Extracted data entries
══════════════════════════════

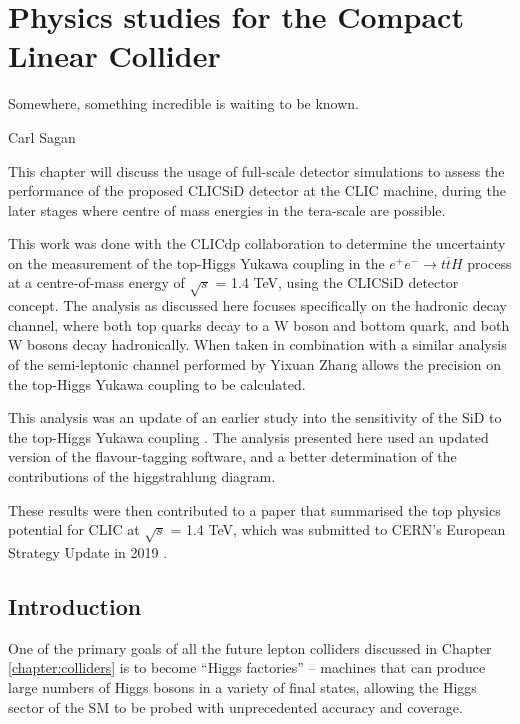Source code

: 
\chapter{Physics studies for the Compact Linear Collider}
\label{chapter:analysis}

\epigraph{Somewhere, something incredible is waiting to be known.}{Carl Sagan}

This chapter will discuss the usage of full-scale detector simulations to assess the performance of the proposed \acrshort{CLIC}\textunderscore \acrshort{SiD} detector at the \acrlong{CLIC} machine, during the later stages where centre of mass energies in the tera-scale are possible.

This work was done with the \acrfull{CLICdp} collaboration to determine the uncertainty on the measurement of the top-Higgs Yukawa coupling in the $e^+ e^- \rightarrow t\overline{t}H$ process at a centre-of-mass energy of $\sqrt{s}$ = 1.4 TeV, using the \acrshort{CLIC}\textunderscore \acrshort{SiD} detector concept. The analysis as discussed here focuses specifically on the hadronic decay channel, where both top quarks decay to a W boson and bottom quark, and both W bosons decay hadronically. When taken in combination with a similar analysis of the semi-leptonic channel performed by Yixuan Zhang allows the precision on the top-Higgs Yukawa coupling to be calculated.

This analysis was an update of an earlier study into the sensitivity of the \acrshort{SiD} to the top-Higgs Yukawa coupling \cite{clic-yukawa-coupling-2014}. The analysis presented here used an updated version of the flavour-tagging software, and a better determination of the contributions of the higgstrahlung diagram.

These results were then contributed to a paper that summarised the top physics potential for \acrshort{CLIC} at $\sqrt{s}$ = 1.4 TeV, which was submitted to \acrshort{CERN}'s European Strategy Update in 2019 \cite{clic-top-quark-physics} \cite{clic-2018-summary}.

\section{Introduction}
One of the primary goals of all the future lepton colliders discussed in Chapter \ref{chapter:colliders} is to become ``Higgs factories'' -- machines that can produce large numbers of Higgs bosons in a variety of final states, allowing the Higgs sector of the \acrlong{SM} to be probed with unprecedented accuracy and coverage.

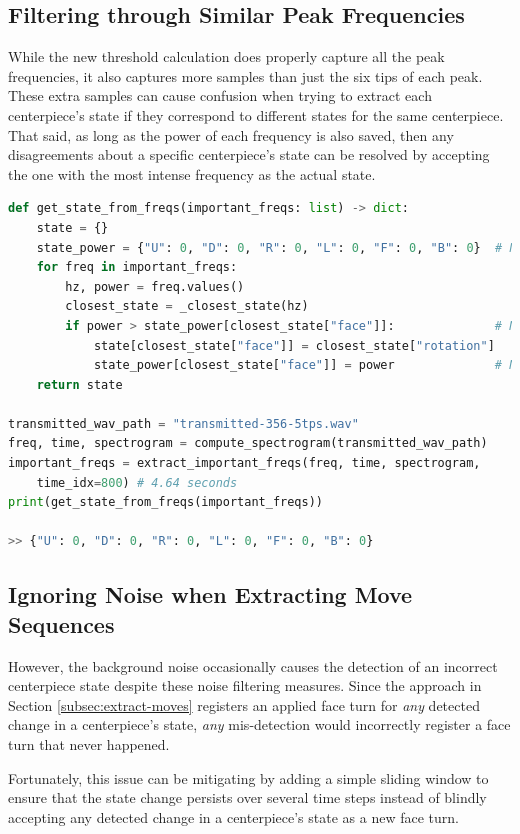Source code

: \subsection{Filtering through Similar Peak Frequencies}
\label{subsec:filtering-similar-peak-frequencies}
While the new threshold calculation does properly capture all the peak frequencies, it also captures more samples than just the six tips of each peak. 
These extra samples can cause confusion when trying to extract each centerpiece's state if they correspond to different states for the same centerpiece.
That said, as long as the power of each frequency is also saved, then any disagreements about a specific centerpiece's state can be resolved by accepting the one with the most intense frequency as the actual state.

\begin{lstlisting}[language=Python]
def get_state_from_freqs(important_freqs: list) -> dict:
    state = {}
    state_power = {"U": 0, "D": 0, "R": 0, "L": 0, "F": 0, "B": 0}  # New
    for freq in important_freqs:
        hz, power = freq.values()
        closest_state = _closest_state(hz)
        if power > state_power[closest_state["face"]]:              # New
            state[closest_state["face"]] = closest_state["rotation"]
            state_power[closest_state["face"]] = power              # New
    return state

transmitted_wav_path = "transmitted-356-5tps.wav"
freq, time, spectrogram = compute_spectrogram(transmitted_wav_path)
important_freqs = extract_important_freqs(freq, time, spectrogram,
    time_idx=800) # 4.64 seconds
print(get_state_from_freqs(important_freqs))

>> {"U": 0, "D": 0, "R": 0, "L": 0, "F": 0, "B": 0}
\end{lstlisting}

\newpage
\subsection{Ignoring Noise when Extracting Move Sequences}
\label{subsec:ignoring-noise-when-extracting-move-sequences}
However, the background noise occasionally causes the detection of an incorrect centerpiece state despite these noise filtering measures.
Since the approach in Section \ref{subsec:extract-moves} registers an applied face turn for \emph{any} detected change in a centerpiece's state, \emph{any} mis-detection would incorrectly register a face turn that never happened.

Fortunately, this issue can be mitigating by adding a simple sliding window to ensure that the state change persists over several time steps instead of blindly accepting any detected change in a centerpiece's state as a new face turn.

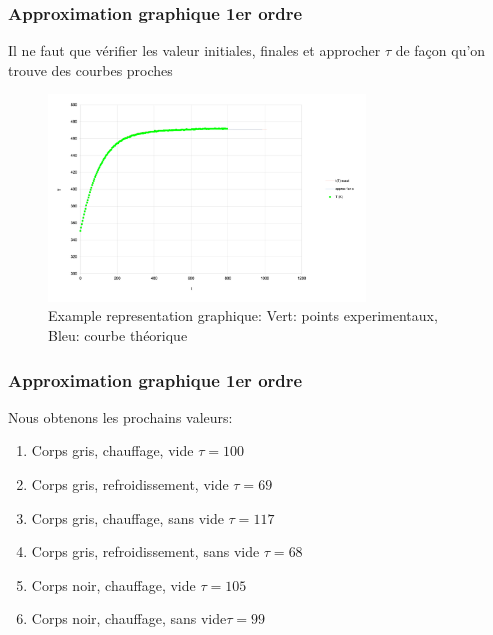 \documentclass{beamer}
\begin{document}
\begin{frame}
\frametitle{Approximation graphique 1er ordre}

Il ne faut que vérifier les valeur initiales, finales et approcher $\tau$ de façon qu'on trouve des courbes proches

\begin{figure}
\includegraphics[width=0.75\textwidth]{Fig/t1-100-t2-82.png}
\caption{Example representation graphique: Vert: points experimentaux, Bleu: courbe théorique}
\end{figure}

\end{frame}





\begin{frame}
\frametitle{Approximation graphique 1er ordre}

Nous obtenons les prochains valeurs:
\begin{enumerate}
	\item{{\color{gray7}Corps gris}{\color{gray4}, {\color{red}chauffage}, vide} \hfill $\tau = 100$\hspace{4em} \newline}
	\item{{\color{gray7}Corps gris}{\color{gray4}, {\color{blue5}refroidissement}, vide} \hfill $\tau = 69$\hspace{4em} \newline}
	\item{{\color{gray7}Corps gris}{\color{gray4}, {\color{red}chauffage}, sans vide} \hfill $\tau = 117$\hspace{4em} \newline}
	\item{{\color{gray7}Corps gris}{\color{gray4}, {\color{blue5}refroidissement}, sans vide} \hfill $\tau = 68$\hspace{4em} \newline}
	\item{{\color{black}Corps noir}{\color{gray4}, {\color{red}chauffage}, vide} \hfill $\tau = 105$\hspace{4em} \newline}
	\item{{\color{black}Corps noir}{\color{gray4}, {\color{red}chauffage}, sans vide}\hfill $\tau = 99$\hspace{4em} \newline}
\end{enumerate}
\end{frame}
\end{document}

══════════════════════════════

**Activity**: Output the lines of the records above exactly as they appear, from the line containing "These extra samples" through the line containing "print(get_state_from_freqs(important_freqs))".

**Answer to this problem**:
These extra samples can cause confusion when trying to extract each centerpiece's state if they correspond to different states for the same centerpiece.
That said, as long as the power of each frequency is also saved, then any disagreements about a specific centerpiece's state can be resolved by accepting the one with the most intense frequency as the actual state.

\begin{lstlisting}[language=Python]
def get_state_from_freqs(important_freqs: list) -> dict:
    state = {}
    state_power = {"U": 0, "D": 0, "R": 0, "L": 0, "F": 0, "B": 0}  # New
    for freq in important_freqs:
        hz, power = freq.values()
        closest_state = _closest_state(hz)
        if power > state_power[closest_state["face"]]:              # New
            state[closest_state["face"]] = closest_state["rotation"]
            state_power[closest_state["face"]] = power              # New
    return state

transmitted_wav_path = "transmitted-356-5tps.wav"
freq, time, spectrogram = compute_spectrogram(transmitted_wav_path)
important_freqs = extract_important_freqs(freq, time, spectrogram,
    time_idx=800) # 4.64 seconds
print(get_state_from_freqs(important_freqs))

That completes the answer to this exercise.